Task description.
Every line in the data below that has the word "full" should be returned.

[Recorded data]
□ □ □ □ □
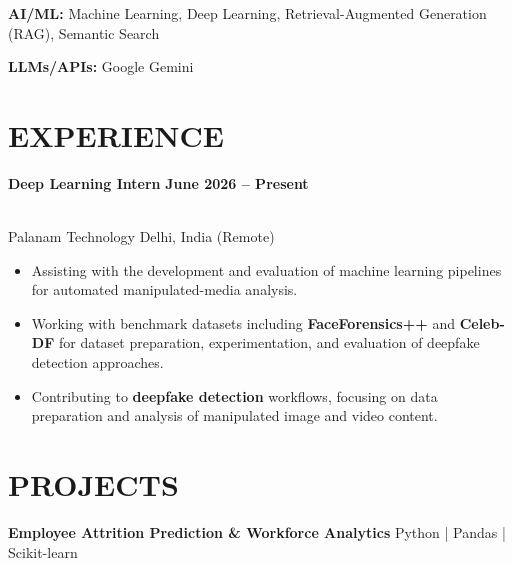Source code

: \documentclass[10pt,a4paper]{article}
\begin{document}
\textbf{AI/ML:} Machine Learning, Deep Learning, Retrieval-Augmented Generation (RAG), Semantic Search

\vspace{2pt}

\textbf{LLMs/APIs:} Google Gemini

\vspace{2pt}


\section*{EXPERIENCE}

\textbf{Deep Learning Intern}
\hfill
\textbf{June 2026 -- Present}

\\[-2pt]

Palanam Technology
\hfill
Delhi, India (Remote)

\begin{itemize}[leftmargin=15pt,itemsep=1pt,topsep=1pt,parsep=0pt,partopsep=0pt]

\item Assisting with the development and evaluation of machine learning pipelines for automated manipulated-media analysis.

\item Working with benchmark datasets including \textbf{FaceForensics++} and \textbf{Celeb-DF} for dataset preparation, experimentation, and evaluation of deepfake detection approaches.

\item Contributing to \textbf{deepfake detection} workflows, focusing on data preparation and analysis of manipulated image and video content.

\end{itemize}

\vspace{2pt}

\section*{PROJECTS}

\textbf{Employee Attrition Prediction \& Workforce Analytics} \hfill Python | Pandas | Scikit-learn
\end{document}
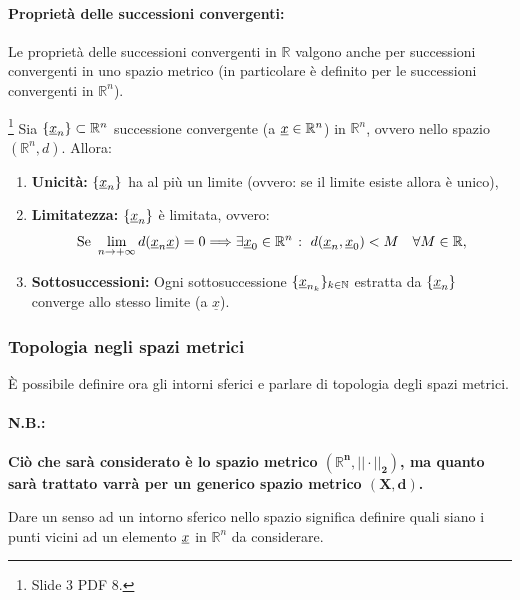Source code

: \paragraph{Proprietà delle successioni convergenti:}  Le proprietà delle successioni convergenti in $\mathbb R$ valgono anche per successioni convergenti in uno spazio metrico (in particolare è definito per le successioni convergenti in $\mathbb R^n$).
\begin{proposition}\label{prop:successione_convergente_Rn}\footnote{Slide 3 PDF 8.}
    Sia $\{\uline x_n\}\subset\mathbb R^n$ successione convergente (a $\uline x\in\mathbb R^n$) in $\mathbb R^n$, ovvero nello spazio $(\mathbb R^n,d)$. Allora:
    \begin{enumerate}
        \item\textbf{Unicità:} $\{\uline x_n\}$ ha al più un limite (ovvero: se il limite esiste allora è unico),
        \item\textbf{Limitatezza:} $\{\uline x_n\}$ è limitata, ovvero:
        \begin{equation*}
            \text{Se } \lim_{n\rightarrow+\infty}d(\uline x_n\uline x)=0\Longrightarrow \exists\uline x_0\in\mathbb R^n \;\colon\; d(\uline x_n, \uline x_0)<M\quad \forall M\in\mathbb R,
        \end{equation*}
        \item\textbf{Sottosuccessioni:} Ogni \gls{sottosuccessione} $\{\uline x_{n_k}\}_{k\in\mathbb N}$ estratta da $\{\uline x_n\}$ converge allo stesso limite (a $\underline x$).
    \end{enumerate}
\end{proposition}

\subsubsection{Topologia negli spazi metrici}
È possibile definire ora gli intorni sferici e parlare di topologia degli spazi metrici.

\paragraph{N.B.:} \textbf{Ciò che sarà considerato è lo spazio metrico $\boldsymbol{(\mathbb R^n,||\cdot||_2)}$, ma quanto sarà trattato varrà per un generico spazio metrico $\boldsymbol{(X,d)}$.}

Dare un senso ad un intorno sferico nello spazio significa definire quali siano i punti vicini ad un elemento $\uline x$ in $\mathbb R^n$ da considerare.

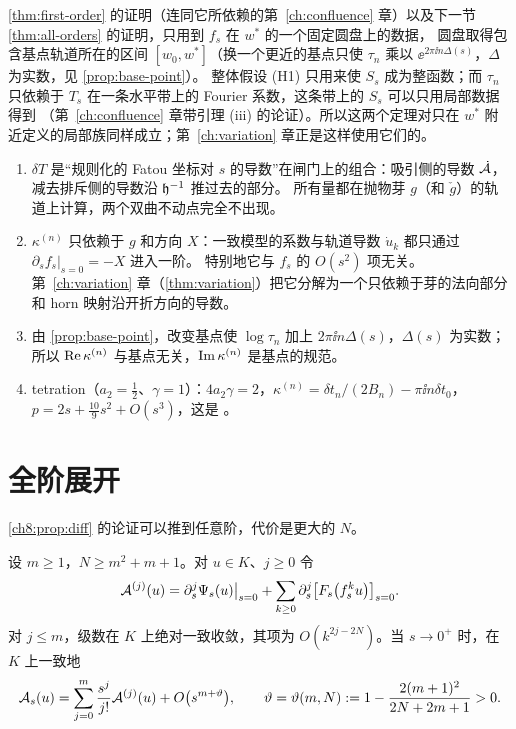 \begin{remark}[只用局部数据]\label{ch8:rem:local}
\cref{thm:first-order} 的证明（连同它所依赖的第~\ref{ch:confluence} 章）以及下一节 \cref{thm:all-orders} 的证明，只用到 $f_s$ 在 $w^*$ 的一个固定圆盘上的数据，
圆盘取得包含基点轨道所在的区间 $[w_0,w^*]$（换一个更近的基点只使 $\tau_n$ 乘以 $\ee^{2\pi\ii n\Delta(s)}$，$\Delta$ 为实数，见 \cref{prop:base-point}）。
整体假设 (H1) 只用来使 $S_s$ 成为整函数；而 $\tau_n$ 只依赖于 $T_s$ 在一条水平带上的 Fourier 系数，这条带上的 $S_s$ 可以只用局部数据得到
（第~\ref{ch:confluence} 章带引理 (iii) 的论证）。所以这两个定理对只在 $w^*$ 附近定义的局部族同样成立；第~\ref{ch:variation} 章正是这样使用它们的。
\end{remark}

\begin{remark}[公式的结构]\label{ch8:rem:structure}
\begin{enumerate}
\item $\delta T$ 是``规则化的 Fatou 坐标对 $s$ 的导数''在闸门上的组合：吸引侧的导数 $\dot\cfA$，减去排斥侧的导数沿 $\horn^{-1}$ 推过去的部分。
  所有量都在抛物芽 $g$（和 $\check g$）的轨道上计算，两个双曲不动点完全不出现。
\item $\kappa^{(n)}$ 只依赖于 $g$ 和方向 $X$：一致模型的系数与轨道导数 $\dot u_k$ 都只通过 $\partial_sf_s|_{s=0}=-X$ 进入一阶。
  特别地它与 $f_s$ 的 $O(s^2)$ 项无关。第~\ref{ch:variation} 章（\cref{thm:variation}）把它分解为一个只依赖于芽的法向部分和 horn 映射沿开折方向的导数。
\item 由 \cref{prop:base-point}，改变基点使 $\log\tau_n$ 加上 $2\pi\ii n\Delta(s)$，$\Delta(s)$ 为实数；所以 $\Rea\kappa^{(n)}$ 与基点无关，$\Ima\kappa^{(n)}$ 是基点的规范。
\item tetration（$a_2=\frac12$、$\gamma=1$）：$4a_2\gamma=2$，$\kappa^{(n)}=\delta t_n/(2B_n)-\pi\ii n\delta t_0$，$p=2s+\frac{10}9s^2+O(s^3)$，这是 \cite[定理~5.6]{KneserPaper}。
\end{enumerate}
\end{remark}

\section{全阶展开}\label{ch8:sec:higher}

\cref{ch8:prop:diff} 的论证可以推到任意阶，代价是更大的 $N$。

\begin{proposition}[高阶]\label{ch8:prop:higher}
设 $m\ge1$，$N\ge m^2+m+1$。对 $u\in K$、$j\ge0$ 令
\begin{equation}\label{ch8:eq:Aj}
 \cfA^{(j)}(u)=\partial_s^j\Psi_s(u)\big|_{s=0}+\sum_{k\ge0}\partial_s^j\bigl[F_s\bigl(f_s^ku\bigr)\bigr]_{s=0}.
\end{equation}
对 $j\le m$，级数在 $K$ 上绝对一致收敛，其项为 $O(k^{2j-2N})$。当 $s\to0^+$ 时，在 $K$ 上一致地
\[
 \cfA_s(u)=\sum_{j=0}^m\frac{s^j}{j!}\cfA^{(j)}(u)+O\bigl(s^{m+\vartheta}\bigr),\qquad
 \vartheta=\vartheta(m,N):=1-\frac{2(m+1)^2}{2N+2m+1}>0 .
\]
\end{proposition}

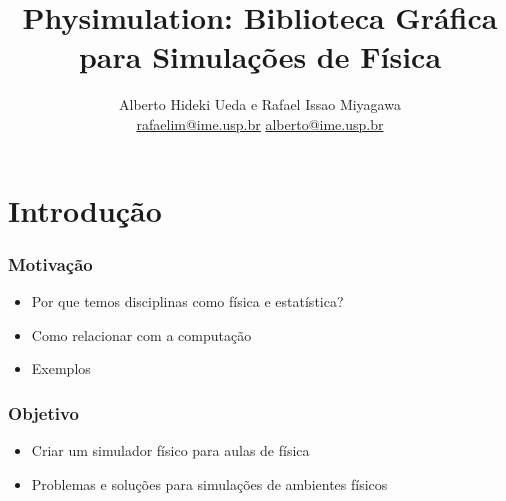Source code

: \documentclass{beamer}
\title{Physimulation: Biblioteca Gráfica para Simulações de Física}
\author{Alberto Hideki Ueda e Rafael Issao Miyagawa\\ \url{rafaelim@ime.usp.br} \url{alberto@ime.usp.br}}
\institute{Instituto de Matemática e Estatística\\Universidade de São Paulo}
\begin{document}
\frame{\titlepage}
\frame{\tableofcontents}
\section{Introdução}
\begin{frame}
  \frametitle{Motivação}
  \begin{itemize}
    \item Por que temos disciplinas como física e estatística?
    \item Como relacionar com a computação
    \item Exemplos
  \end{itemize} 
\end{frame}
\begin{frame}
  \frametitle{Objetivo}
  \begin{itemize}
    \item Criar um simulador físico para aulas de física
    \item Problemas e soluções para simulações de ambientes físicos
  \end{itemize}
\end{frame}
\end{document}
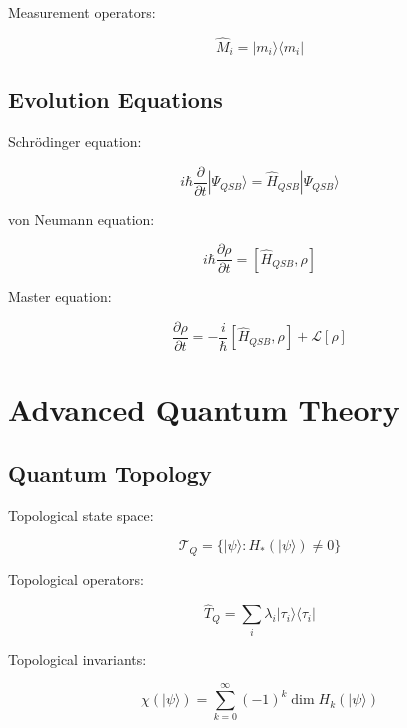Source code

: \documentclass[12pt]{article}
\begin{document}
Measurement operators:

\begin{equation}
\hat{M}_i = |m_i\rangle\langle m_i|
\end{equation}

\subsection{Evolution Equations}

Schrödinger equation:

\begin{equation}
i\hbar\frac{\partial}{\partial t}|\Psi_{QSB}\rangle = \hat{H}_{QSB}|\Psi_{QSB}\rangle
\end{equation}

von Neumann equation:

\begin{equation}
i\hbar\frac{\partial\rho}{\partial t} = [\hat{H}_{QSB}, \rho]
\end{equation}

Master equation:

\begin{equation}
\frac{\partial\rho}{\partial t} = -\frac{i}{\hbar}[\hat{H}_{QSB}, \rho] + \mathcal{L}[\rho]
\end{equation}

\section{Advanced Quantum Theory}

\subsection{Quantum Topology}

Topological state space:

\begin{equation}
\mathcal{T}_Q = \{|\psi\rangle : H_*(|\psi\rangle) \neq 0\}
\end{equation}

Topological operators:

\begin{equation}
\hat{T}_Q = \sum_i \lambda_i|\tau_i\rangle\langle\tau_i|
\end{equation}

Topological invariants:

\begin{equation}
\chi(|\psi\rangle) = \sum_{k=0}^{\infty} (-1)^k \dim H_k(|\psi\rangle)
\end{equation}
\end{document}
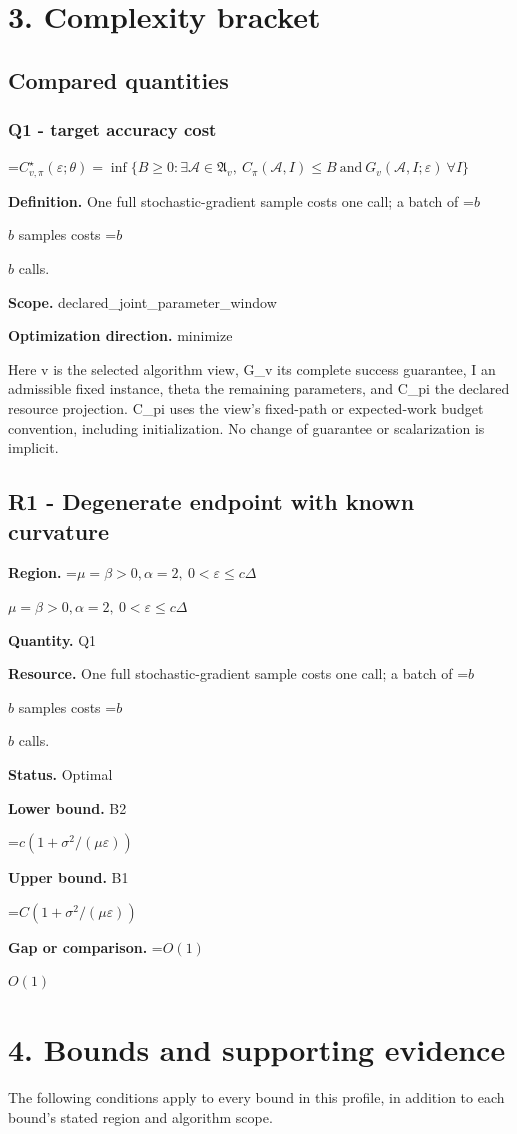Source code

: \documentclass[10pt,a4paper]{article}
\newcommand{\AtlasMath}[1]{\par\begingroup\centering\setbox0=\hbox{$\displaystyle #1$}\ifdim\wd0>1.4\linewidth\typeout{ATLAS WIDE FORMULA: \the\wd0}\fi\ifdim\wd0>\linewidth\resizebox{\linewidth}{!}{\box0}\else\box0\fi\par\endgroup}
\newcommand{\AtlasInlineMath}[1]{\begingroup\setbox0=\hbox{$#1$}\ifdim\wd0>.4\linewidth\endgroup\AtlasMath{#1}\else\endgroup$#1$\fi}
\begin{document}
\section{3. Complexity bracket}
\subsection{Compared quantities}
\subsubsection{Q1 - target accuracy cost}
\AtlasMath{C^\star_{v,\pi}(\varepsilon;\theta)=\inf\{B\ge0:\exists\mathcal A\in\mathfrak A_v,\ C_\pi(\mathcal A,I)\le B\ \text{and}\ G_v(\mathcal A,I;\varepsilon)\ \forall I\}}
\textbf{Definition.} One full stochastic-gradient sample costs one call; a batch of \AtlasInlineMath{b} samples costs \AtlasInlineMath{b} calls.

\textbf{Scope.} declared\_joint\_parameter\_window

\textbf{Optimization direction.} minimize

Here v is the selected algorithm view, G\_v its complete success guarantee, I an admissible fixed instance, theta the remaining parameters, and C\_pi the declared resource projection. C\_pi uses the view's fixed-path or expected-work budget convention, including initialization. No change of guarantee or scalarization is implicit.

\subsection{R1 - Degenerate endpoint with known curvature}
\textbf{Region.} \AtlasInlineMath{\mu=\beta>0,\alpha=2,\ 0<\varepsilon\le c\Delta}

\textbf{Quantity.} Q1

\textbf{Resource.} One full stochastic-gradient sample costs one call; a batch of \AtlasInlineMath{b} samples costs \AtlasInlineMath{b} calls.

\textbf{Status.} Optimal

\textbf{Lower bound.} B2

\AtlasMath{c(1+\sigma^2/(\mu\varepsilon))}
\textbf{Upper bound.} B1

\AtlasMath{C(1+\sigma^2/(\mu\varepsilon))}
\textbf{Gap or comparison.} \AtlasInlineMath{O(1)}

\section{4. Bounds and supporting evidence}
The following conditions apply to every bound in this profile, in addition to each bound's stated region and algorithm scope.
\end{document}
□ □ □ □ □
Result.
\textbf{Definition.} One full stochastic-gradient sample costs one call; a batch of \AtlasInlineMath{b} samples costs \AtlasInlineMath{b} calls.
\textbf{Resource.} One full stochastic-gradient sample costs one call; a batch of \AtlasInlineMath{b} samples costs \AtlasInlineMath{b} calls.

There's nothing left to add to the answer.